* [WORK TASK]
A faithful copy of the whole listing is required.

[MATERIAL TO PROCESS — start]

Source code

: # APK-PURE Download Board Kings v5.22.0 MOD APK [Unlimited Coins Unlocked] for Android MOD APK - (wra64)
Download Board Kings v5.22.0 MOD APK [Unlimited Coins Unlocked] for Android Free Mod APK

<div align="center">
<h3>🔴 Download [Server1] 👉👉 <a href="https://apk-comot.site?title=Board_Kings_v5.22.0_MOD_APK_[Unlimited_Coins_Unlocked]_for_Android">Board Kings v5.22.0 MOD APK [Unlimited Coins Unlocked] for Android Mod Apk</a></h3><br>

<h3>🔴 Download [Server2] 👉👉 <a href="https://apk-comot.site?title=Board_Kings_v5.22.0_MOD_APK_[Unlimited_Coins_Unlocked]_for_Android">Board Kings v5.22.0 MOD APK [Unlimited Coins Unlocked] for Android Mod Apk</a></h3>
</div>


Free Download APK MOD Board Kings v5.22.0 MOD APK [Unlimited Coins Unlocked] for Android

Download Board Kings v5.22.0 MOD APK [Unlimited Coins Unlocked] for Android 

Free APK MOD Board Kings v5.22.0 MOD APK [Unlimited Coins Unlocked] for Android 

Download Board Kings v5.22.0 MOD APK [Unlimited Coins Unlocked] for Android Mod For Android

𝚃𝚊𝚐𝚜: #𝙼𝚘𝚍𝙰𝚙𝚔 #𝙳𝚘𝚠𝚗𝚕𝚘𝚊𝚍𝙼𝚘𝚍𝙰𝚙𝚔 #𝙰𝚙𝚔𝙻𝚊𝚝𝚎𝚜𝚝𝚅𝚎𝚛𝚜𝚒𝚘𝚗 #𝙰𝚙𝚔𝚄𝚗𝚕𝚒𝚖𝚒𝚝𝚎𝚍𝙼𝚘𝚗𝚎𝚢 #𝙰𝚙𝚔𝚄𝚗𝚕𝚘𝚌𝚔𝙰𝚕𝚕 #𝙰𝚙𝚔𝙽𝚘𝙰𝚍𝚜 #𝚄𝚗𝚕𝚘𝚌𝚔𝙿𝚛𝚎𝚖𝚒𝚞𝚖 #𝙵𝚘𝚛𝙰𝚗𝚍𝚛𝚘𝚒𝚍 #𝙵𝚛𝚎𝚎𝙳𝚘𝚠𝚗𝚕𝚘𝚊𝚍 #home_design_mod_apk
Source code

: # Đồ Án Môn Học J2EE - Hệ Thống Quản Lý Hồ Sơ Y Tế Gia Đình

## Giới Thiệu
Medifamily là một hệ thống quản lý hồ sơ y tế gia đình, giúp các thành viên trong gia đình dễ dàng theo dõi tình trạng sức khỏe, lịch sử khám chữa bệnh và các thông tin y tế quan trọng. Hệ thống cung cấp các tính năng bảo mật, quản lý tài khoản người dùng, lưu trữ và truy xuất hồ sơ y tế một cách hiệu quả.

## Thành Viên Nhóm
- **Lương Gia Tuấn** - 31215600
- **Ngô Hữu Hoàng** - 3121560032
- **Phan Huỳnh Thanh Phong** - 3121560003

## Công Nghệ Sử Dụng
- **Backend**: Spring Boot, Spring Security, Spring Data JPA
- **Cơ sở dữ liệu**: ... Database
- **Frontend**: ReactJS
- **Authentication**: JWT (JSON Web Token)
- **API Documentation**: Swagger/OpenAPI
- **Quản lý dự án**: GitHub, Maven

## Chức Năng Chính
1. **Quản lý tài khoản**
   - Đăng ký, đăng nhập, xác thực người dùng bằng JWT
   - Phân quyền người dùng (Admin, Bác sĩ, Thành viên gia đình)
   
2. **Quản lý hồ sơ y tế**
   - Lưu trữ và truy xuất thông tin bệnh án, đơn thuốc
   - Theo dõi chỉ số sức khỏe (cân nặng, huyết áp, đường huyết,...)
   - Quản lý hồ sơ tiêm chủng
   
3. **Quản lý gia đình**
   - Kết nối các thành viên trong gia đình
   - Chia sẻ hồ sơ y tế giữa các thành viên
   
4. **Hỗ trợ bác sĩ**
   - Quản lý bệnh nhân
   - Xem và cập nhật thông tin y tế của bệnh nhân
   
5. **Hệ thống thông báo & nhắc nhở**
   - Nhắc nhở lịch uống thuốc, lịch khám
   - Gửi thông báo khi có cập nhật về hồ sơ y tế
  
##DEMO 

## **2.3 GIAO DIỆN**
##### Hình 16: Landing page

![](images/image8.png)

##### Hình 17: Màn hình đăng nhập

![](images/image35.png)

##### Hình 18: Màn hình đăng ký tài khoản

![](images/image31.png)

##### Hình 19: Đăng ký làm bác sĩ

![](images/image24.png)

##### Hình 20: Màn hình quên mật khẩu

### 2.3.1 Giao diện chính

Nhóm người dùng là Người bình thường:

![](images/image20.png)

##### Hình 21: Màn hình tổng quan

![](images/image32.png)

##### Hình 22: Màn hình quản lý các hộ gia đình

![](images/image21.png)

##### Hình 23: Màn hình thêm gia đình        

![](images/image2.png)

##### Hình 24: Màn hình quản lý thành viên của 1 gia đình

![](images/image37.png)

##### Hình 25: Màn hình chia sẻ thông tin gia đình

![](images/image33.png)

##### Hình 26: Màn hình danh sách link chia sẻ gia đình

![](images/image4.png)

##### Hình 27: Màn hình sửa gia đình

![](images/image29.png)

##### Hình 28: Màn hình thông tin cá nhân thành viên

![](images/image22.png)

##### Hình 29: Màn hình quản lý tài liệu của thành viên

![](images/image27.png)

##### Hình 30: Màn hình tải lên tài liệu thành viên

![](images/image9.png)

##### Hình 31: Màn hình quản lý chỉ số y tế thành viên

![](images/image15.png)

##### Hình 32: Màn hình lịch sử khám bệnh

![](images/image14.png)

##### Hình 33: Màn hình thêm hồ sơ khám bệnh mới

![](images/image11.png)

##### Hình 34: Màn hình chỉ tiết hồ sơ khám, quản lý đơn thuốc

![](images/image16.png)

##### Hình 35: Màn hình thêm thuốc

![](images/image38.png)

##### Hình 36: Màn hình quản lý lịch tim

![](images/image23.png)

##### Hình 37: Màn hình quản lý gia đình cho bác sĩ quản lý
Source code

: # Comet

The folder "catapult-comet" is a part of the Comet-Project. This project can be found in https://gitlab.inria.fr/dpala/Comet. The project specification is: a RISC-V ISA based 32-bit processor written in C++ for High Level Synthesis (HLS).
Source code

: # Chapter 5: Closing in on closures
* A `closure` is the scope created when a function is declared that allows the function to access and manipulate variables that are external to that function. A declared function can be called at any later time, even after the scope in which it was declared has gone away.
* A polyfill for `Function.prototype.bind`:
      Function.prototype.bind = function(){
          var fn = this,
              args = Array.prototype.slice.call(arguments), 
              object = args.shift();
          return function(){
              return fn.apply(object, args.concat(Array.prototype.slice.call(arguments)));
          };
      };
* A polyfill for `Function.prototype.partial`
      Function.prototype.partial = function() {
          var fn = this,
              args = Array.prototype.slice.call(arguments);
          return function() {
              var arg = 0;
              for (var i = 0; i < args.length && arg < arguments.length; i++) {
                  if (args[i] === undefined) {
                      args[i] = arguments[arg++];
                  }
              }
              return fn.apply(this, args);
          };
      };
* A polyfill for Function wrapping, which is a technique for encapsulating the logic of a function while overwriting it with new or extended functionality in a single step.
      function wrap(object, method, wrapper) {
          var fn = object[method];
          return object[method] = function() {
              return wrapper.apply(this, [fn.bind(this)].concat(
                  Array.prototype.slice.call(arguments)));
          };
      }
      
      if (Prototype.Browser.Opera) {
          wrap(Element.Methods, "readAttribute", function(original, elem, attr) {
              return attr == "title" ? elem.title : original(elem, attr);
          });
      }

[MATERIAL TO PROCESS — finish]

* [TASK OUTPUT]
Source code

: # APK-PURE Download Board Kings v5.22.0 MOD APK [Unlimited Coins Unlocked] for Android MOD APK - (wra64)
Download Board Kings v5.22.0 MOD APK [Unlimited Coins Unlocked] for Android Free Mod APK

<div align="center">
<h3>🔴 Download [Server1] 👉👉 <a href="https://apk-comot.site?title=Board_Kings_v5.22.0_MOD_APK_[Unlimited_Coins_Unlocked]_for_Android">Board Kings v5.22.0 MOD APK [Unlimited Coins Unlocked] for Android Mod Apk</a></h3><br>

<h3>🔴 Download [Server2] 👉👉 <a href="https://apk-comot.site?title=Board_Kings_v5.22.0_MOD_APK_[Unlimited_Coins_Unlocked]_for_Android">Board Kings v5.22.0 MOD APK [Unlimited Coins Unlocked] for Android Mod Apk</a></h3>
</div>


Free Download APK MOD Board Kings v5.22.0 MOD APK [Unlimited Coins Unlocked] for Android

Download Board Kings v5.22.0 MOD APK [Unlimited Coins Unlocked] for Android 

Free APK MOD Board Kings v5.22.0 MOD APK [Unlimited Coins Unlocked] for Android 

Download Board Kings v5.22.0 MOD APK [Unlimited Coins Unlocked] for Android Mod For Android

𝚃𝚊𝚐𝚜: #𝙼𝚘𝚍𝙰𝚙𝚔 #𝙳𝚘𝚠𝚗𝚕𝚘𝚊𝚍𝙼𝚘𝚍𝙰𝚙𝚔 #𝙰𝚙𝚔𝙻𝚊𝚝𝚎𝚜𝚝𝚅𝚎𝚛𝚜𝚒𝚘𝚗 #𝙰𝚙𝚔𝚄𝚗𝚕𝚒𝚖𝚒𝚝𝚎𝚍𝙼𝚘𝚗𝚎𝚢 #𝙰𝚙𝚔𝚄𝚗𝚕𝚘𝚌𝚔𝙰𝚕𝚕 #𝙰𝚙𝚔𝙽𝚘𝙰𝚍𝚜 #𝚄𝚗𝚕𝚘𝚌𝚔𝙿𝚛𝚎𝚖𝚒𝚞𝚖 #𝙵𝚘𝚛𝙰𝚗𝚍𝚛𝚘𝚒𝚍 #𝙵𝚛𝚎𝚎𝙳𝚘𝚠𝚗𝚕𝚘𝚊𝚍 #home_design_mod_apk
Source code

: # Đồ Án Môn Học J2EE - Hệ Thống Quản Lý Hồ Sơ Y Tế Gia Đình

## Giới Thiệu
Medifamily là một hệ thống quản lý hồ sơ y tế gia đình, giúp các thành viên trong gia đình dễ dàng theo dõi tình trạng sức khỏe, lịch sử khám chữa bệnh và các thông tin y tế quan trọng. Hệ thống cung cấp các tính năng bảo mật, quản lý tài khoản người dùng, lưu trữ và truy xuất hồ sơ y tế một cách hiệu quả.

## Thành Viên Nhóm
- **Lương Gia Tuấn** - 31215600
- **Ngô Hữu Hoàng** - 3121560032
- **Phan Huỳnh Thanh Phong** - 3121560003

## Công Nghệ Sử Dụng
- **Backend**: Spring Boot, Spring Security, Spring Data JPA
- **Cơ sở dữ liệu**: ... Database
- **Frontend**: ReactJS
- **Authentication**: JWT (JSON Web Token)
- **API Documentation**: Swagger/OpenAPI
- **Quản lý dự án**: GitHub, Maven

## Chức Năng Chính
1. **Quản lý tài khoản**
   - Đăng ký, đăng nhập, xác thực người dùng bằng JWT
   - Phân quyền người dùng (Admin, Bác sĩ, Thành viên gia đình)
   
2. **Quản lý hồ sơ y tế**
   - Lưu trữ và truy xuất thông tin bệnh án, đơn thuốc
   - Theo dõi chỉ số sức khỏe (cân nặng, huyết áp, đường huyết,...)
   - Quản lý hồ sơ tiêm chủng
   
3. **Quản lý gia đình**
   - Kết nối các thành viên trong gia đình
   - Chia sẻ hồ sơ y tế giữa các thành viên
   
4. **Hỗ trợ bác sĩ**
   - Quản lý bệnh nhân
   - Xem và cập nhật thông tin y tế của bệnh nhân
   
5. **Hệ thống thông báo & nhắc nhở**
   - Nhắc nhở lịch uống thuốc, lịch khám
   - Gửi thông báo khi có cập nhật về hồ sơ y tế
  
##DEMO 

## **2.3 GIAO DIỆN**
##### Hình 16: Landing page

![](images/image8.png)

##### Hình 17: Màn hình đăng nhập

![](images/image35.png)

##### Hình 18: Màn hình đăng ký tài khoản

![](images/image31.png)

##### Hình 19: Đăng ký làm bác sĩ

![](images/image24.png)

##### Hình 20: Màn hình quên mật khẩu

### 2.3.1 Giao diện chính

Nhóm người dùng là Người bình thường:

![](images/image20.png)

##### Hình 21: Màn hình tổng quan

![](images/image32.png)

##### Hình 22: Màn hình quản lý các hộ gia đình

![](images/image21.png)

##### Hình 23: Màn hình thêm gia đình        

![](images/image2.png)

##### Hình 24: Màn hình quản lý thành viên của 1 gia đình

![](images/image37.png)

##### Hình 25: Màn hình chia sẻ thông tin gia đình

![](images/image33.png)

##### Hình 26: Màn hình danh sách link chia sẻ gia đình

![](images/image4.png)

##### Hình 27: Màn hình sửa gia đình

![](images/image29.png)

##### Hình 28: Màn hình thông tin cá nhân thành viên

![](images/image22.png)

##### Hình 29: Màn hình quản lý tài liệu của thành viên

![](images/image27.png)

##### Hình 30: Màn hình tải lên tài liệu thành viên

![](images/image9.png)

##### Hình 31: Màn hình quản lý chỉ số y tế thành viên

![](images/image15.png)

##### Hình 32: Màn hình lịch sử khám bệnh

![](images/image14.png)

##### Hình 33: Màn hình thêm hồ sơ khám bệnh mới

![](images/image11.png)

##### Hình 34: Màn hình chỉ tiết hồ sơ khám, quản lý đơn thuốc

![](images/image16.png)

##### Hình 35: Màn hình thêm thuốc

![](images/image38.png)

##### Hình 36: Màn hình quản lý lịch tim

![](images/image23.png)

##### Hình 37: Màn hình quản lý gia đình cho bác sĩ quản lý
Source code

: # Comet

The folder "catapult-comet" is a part of the Comet-Project. This project can be found in https://gitlab.inria.fr/dpala/Comet. The project specification is: a RISC-V ISA based 32-bit processor written in C++ for High Level Synthesis (HLS).
Source code

: # Chapter 5: Closing in on closures
* A `closure` is the scope created when a function is declared that allows the function to access and manipulate variables that are external to that function. A declared function can be called at any later time, even after the scope in which it was declared has gone away.
* A polyfill for `Function.prototype.bind`:
      Function.prototype.bind = function(){
          var fn = this,
              args = Array.prototype.slice.call(arguments), 
              object = args.shift();
          return function(){
              return fn.apply(object, args.concat(Array.prototype.slice.call(arguments)));
          };
      };
* A polyfill for `Function.prototype.partial`
      Function.prototype.partial = function() {
          var fn = this,
              args = Array.prototype.slice.call(arguments);
          return function() {
              var arg = 0;
              for (var i = 0; i < args.length && arg < arguments.length; i++) {
                  if (args[i] === undefined) {
                      args[i] = arguments[arg++];
                  }
              }
              return fn.apply(this, args);
          };
      };
* A polyfill for Function wrapping, which is a technique for encapsulating the logic of a function while overwriting it with new or extended functionality in a single step.
      function wrap(object, method, wrapper) {
          var fn = object[method];
          return object[method] = function() {
              return wrapper.apply(this, [fn.bind(this)].concat(
                  Array.prototype.slice.call(arguments)));
          };
      }
      
      if (Prototype.Browser.Opera) {
          wrap(Element.Methods, "readAttribute", function(original, elem, attr) {
              return attr == "title" ? elem.title : original(elem, attr);
          });
      }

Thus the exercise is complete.